**WHAT IS NEEDED:** Count every line in the data below that includes "kennis", and give only the result.

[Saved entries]
'''

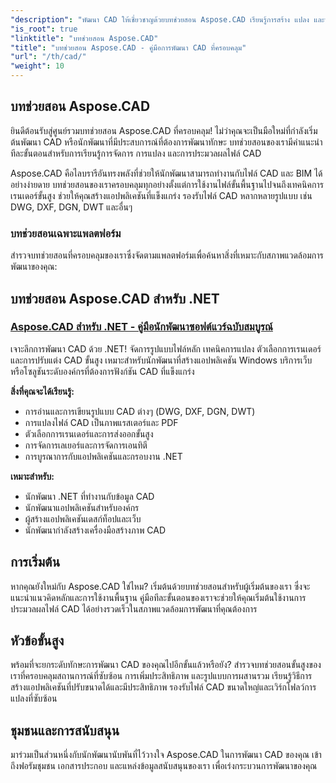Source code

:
 ```yaml
---
"description": "พัฒนา CAD ให้เชี่ยวชาญด้วยบทช่วยสอน Aspose.CAD เรียนรู้การสร้าง แปลง และจัดการไฟล์ CAD บนแพลตฟอร์มและฟอร์แมตที่หลากหลาย พร้อมคู่มือและตัวอย่างที่ครอบคลุม"
"is_root": true
"linktitle": "บทช่วยสอน Aspose.CAD"
"title": "บทช่วยสอน Aspose.CAD - คู่มือการพัฒนา CAD ที่ครอบคลุม"
"url": "/th/cad/"
"weight": 10
---
```


## บทช่วยสอน Aspose.CAD

ยินดีต้อนรับสู่ศูนย์รวมบทช่วยสอน Aspose.CAD ที่ครอบคลุม! ไม่ว่าคุณจะเป็นมือใหม่ที่กำลังเริ่มต้นพัฒนา CAD หรือนักพัฒนาที่มีประสบการณ์ที่ต้องการพัฒนาทักษะ บทช่วยสอนของเรามีคำแนะนำทีละขั้นตอนสำหรับการเรียนรู้การจัดการ การแปลง และการประมวลผลไฟล์ CAD

Aspose.CAD คือไลบรารีอันทรงพลังที่ช่วยให้นักพัฒนาสามารถทำงานกับไฟล์ CAD และ BIM ได้อย่างง่ายดาย บทช่วยสอนของเราครอบคลุมทุกอย่างตั้งแต่การใช้งานไฟล์ขั้นพื้นฐานไปจนถึงเทคนิคการเรนเดอร์ขั้นสูง ช่วยให้คุณสร้างแอปพลิเคชันที่แข็งแกร่ง รองรับไฟล์ CAD หลากหลายรูปแบบ เช่น DWG, DXF, DGN, DWT และอื่นๆ

### บทช่วยสอนเฉพาะแพลตฟอร์ม

สำรวจบทช่วยสอนที่ครอบคลุมของเราซึ่งจัดตามแพลตฟอร์มเพื่อค้นหาสิ่งที่เหมาะกับสภาพแวดล้อมการพัฒนาของคุณ:

## บทช่วยสอน Aspose.CAD สำหรับ .NET
### [Aspose.CAD สำหรับ .NET - คู่มือนักพัฒนาซอฟต์แวร์ฉบับสมบูรณ์](./net/)
เจาะลึกการพัฒนา CAD ด้วย .NET! จัดการรูปแบบไฟล์หลัก เทคนิคการแปลง ตัวเลือกการเรนเดอร์ และการปรับแต่ง CAD ขั้นสูง เหมาะสำหรับนักพัฒนาที่สร้างแอปพลิเคชัน Windows บริการเว็บ หรือโซลูชันระดับองค์กรที่ต้องการฟังก์ชัน CAD ที่แข็งแกร่ง

**สิ่งที่คุณจะได้เรียนรู้:**
- การอ่านและการเขียนรูปแบบ CAD ต่างๆ (DWG, DXF, DGN, DWT)
- การแปลงไฟล์ CAD เป็นภาพแรสเตอร์และ PDF  
- ตัวเลือกการเรนเดอร์และการส่งออกขั้นสูง
- การจัดการเลเยอร์และการจัดการเอนทิตี
- การบูรณาการกับแอปพลิเคชันและกรอบงาน .NET

**เหมาะสำหรับ:**
- นักพัฒนา .NET ที่ทำงานกับข้อมูล CAD
- นักพัฒนาแอปพลิเคชันสำหรับองค์กร
- ผู้สร้างแอปพลิเคชันเดสก์ท็อปและเว็บ
- นักพัฒนากำลังสร้างเครื่องมือสร้างภาพ CAD


## การเริ่มต้น

หากคุณยังใหม่กับ Aspose.CAD ใช่ไหม? เริ่มต้นด้วยบทช่วยสอนสำหรับผู้เริ่มต้นของเรา ซึ่งจะแนะนำแนวคิดหลักและการใช้งานพื้นฐาน คู่มือทีละขั้นตอนของเราจะช่วยให้คุณเริ่มต้นใช้งานการประมวลผลไฟล์ CAD ได้อย่างรวดเร็วในสภาพแวดล้อมการพัฒนาที่คุณต้องการ

## หัวข้อขั้นสูง

พร้อมที่จะยกระดับทักษะการพัฒนา CAD ของคุณไปอีกขั้นแล้วหรือยัง? สำรวจบทช่วยสอนขั้นสูงของเราที่ครอบคลุมสถานการณ์ที่ซับซ้อน การเพิ่มประสิทธิภาพ และรูปแบบการผสานรวม เรียนรู้วิธีการสร้างแอปพลิเคชันที่ปรับขนาดได้และมีประสิทธิภาพ รองรับไฟล์ CAD ขนาดใหญ่และเวิร์กโฟลว์การแปลงที่ซับซ้อน

## ชุมชนและการสนับสนุน

มาร่วมเป็นส่วนหนึ่งกับนักพัฒนานับพันที่ไว้วางใจ Aspose.CAD ในการพัฒนา CAD ของคุณ เข้าถึงฟอรัมชุมชน เอกสารประกอบ และแหล่งข้อมูลสนับสนุนของเรา เพื่อเร่งกระบวนการพัฒนาของคุณ
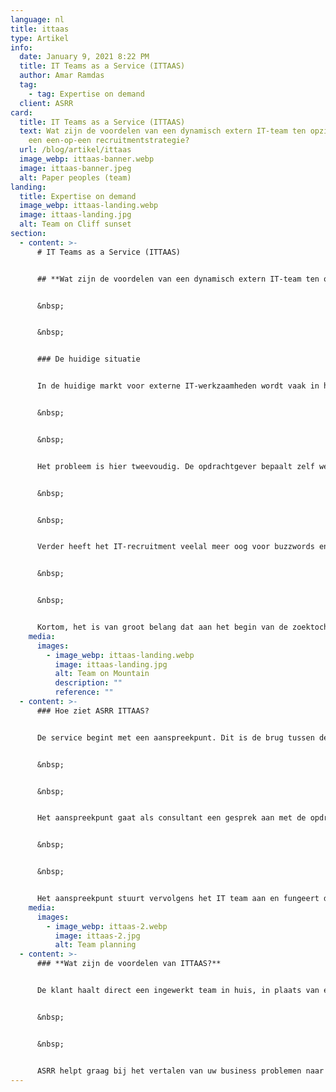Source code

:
 ```yaml
---
language: nl
title: ittaas
type: Artikel
info:
  date: January 9, 2021 8:22 PM
  title: IT Teams as a Service (ITTAAS)
  author: Amar Ramdas
  tag:
    - tag: Expertise on demand
  client: ASRR
card:
  title: IT Teams as a Service (ITTAAS)
  text: Wat zijn de voordelen van een dynamisch extern IT-team ten opzichte van
    een een-op-een recruitmentstrategie?
  url: /blog/artikel/ittaas
  image_webp: ittaas-banner.webp
  image: ittaas-banner.jpeg
  alt: Paper peoples (team)
landing:
  title: Expertise on demand
  image_webp: ittaas-landing.webp
  image: ittaas-landing.jpg
  alt: Team on Cliff sunset
section:
  - content: >-
      # IT Teams as a Service (ITTAAS)


      ## **Wat zijn de voordelen van een dynamisch extern IT-team ten opzichte van een een-op-een recruitmentstrategie?**


      &nbsp;


      &nbsp;


      ### De huidige situatie


      In de huidige markt voor externe IT-werkzaamheden wordt vaak in hokjes gedacht. Een opdrachtgever klopt aan bij een recruitmentbureau en geeft aan welke competenties mogelijk nodig zijn voor een opdracht. De recruiter stelt op basis van deze input een opdrachtomschrijving op. Dit resulteert vaak in een eisenlijst waar developers op afknappen. Daarnaast is de eisenlijst niet representatief voor het uiteindelijke werk waardoor de juiste persoon niet op de juiste plek wordt geplaatst.


      &nbsp;


      &nbsp;


      Het probleem is hier tweevoudig. De opdrachtgever bepaalt zelf welke expertise nodig is, terwijl dit een zeer inhoudelijke vraag kan zijn. Daarom wordt vaak op voorhand al gekozen voor een verkeerde aanpak.


      &nbsp;


      &nbsp;


      Verder heeft het IT-recruitment veelal meer oog voor buzzwords en jarenlange ervaring, terwijl een goede developer zich eerder kenmerkt door groeipotentie en aanpassingsvermogen. Deze zaken komen naar voren naarmate developers in teamverband werken en zichzelf ontwikkelen. De huidige factoren garanderen niet altijd een goede match. IT’ers worden afgeschrikt door opdrachten waarin de technische eisen niet kloppen of waarin veel termen worden aangehaald die niets te maken hebben met de technologie of de opdracht. Opdrachtgevers en inhuurkrachten spreken daardoor vaak een andere taal.


      &nbsp;


      &nbsp;


      Kortom, het is van groot belang dat aan het begin van de zoektocht naar de juiste expertise technische kennis wordt toegepast. Dit is volgens ons dé oplossing: IT Teams as a Service.
    media:
      images:
        - image_webp: ittaas-landing.webp
          image: ittaas-landing.jpg
          alt: Team on Mountain
          description: ""
          reference: ""
  - content: >-
      ### Hoe ziet ASRR ITTAAS?


      De service begint met een aanspreekpunt. Dit is de brug tussen de Business en het IT. Het aanspreekpunt moet inhoudelijke kennis hebben, maar ook kunnen relativeren en begrijpen wat belangrijk is voor een opdrachtgever. Communicatie, kennis en begrip zijn dus essentieel.


      &nbsp;


      &nbsp;


      Het aanspreekpunt gaat als consultant een gesprek aan met de opdrachtgever. Hierbij wordt geanalyseerd hoe het huidige proces in het bedrijf verloopt, wat de knelpunten zijn en wat de technische oplossing hiervoor is.


      &nbsp;


      &nbsp;


      Het aanspreekpunt stuurt vervolgens het IT team aan en fungeert daarbij als product owner. Hierbij staat bewaking van de wensen van de klant centraal. Het IT team bestaat uit developers met verschillende expertises. De samenstelling van het team is dynamisch en gebaseerd op de opdracht. De ene keer bestaat deze uit een volledig front end team, de andere keer ligt de focus meer op back-end, etcetera. Dit zorgt voor minder onnodige overhead en de juiste expertise op de juiste plek.
    media:
      images:
        - image_webp: ittaas-2.webp
          image: ittaas-2.jpg
          alt: Team planning
  - content: >-
      ### **Wat zijn de voordelen van ITTAAS?**


      De klant haalt direct een ingewerkt team in huis, in plaats van een set aan losse spelers. Dit zorgt voor besparing op het gebied van recruitment- en inwerkkosten. Het probleem wordt van het begin af aan begeleid door een specialist waardoor de visie van de klant goed vertaald kan worden naar een werkend eindproduct. De klant wordt hierbij volledig ontzorgd. Daarnaast vertaalt een centraal aanspreekpunt de technische vraagstukken naar een voor de klant begrijpelijke taal, zodat executieve beslissingen kunnen worden gemaakt over belangrijke aspecten binnen het proces. Tot slot bestaat het IT-team uit bijzondere individuen die complexe vraagstukken voor andere klanten hebben opgelost. Zij gebruiken hun expertise en ervaring bij het ontwikkelen van uw applicaties.


      &nbsp;


      &nbsp;


      ASRR helpt graag bij het vertalen van uw business problemen naar IT-oplossingen met behulp van een dynamisch schaalbaar ITTAAS.
---
```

'''

**RESPONSE BOX:** 2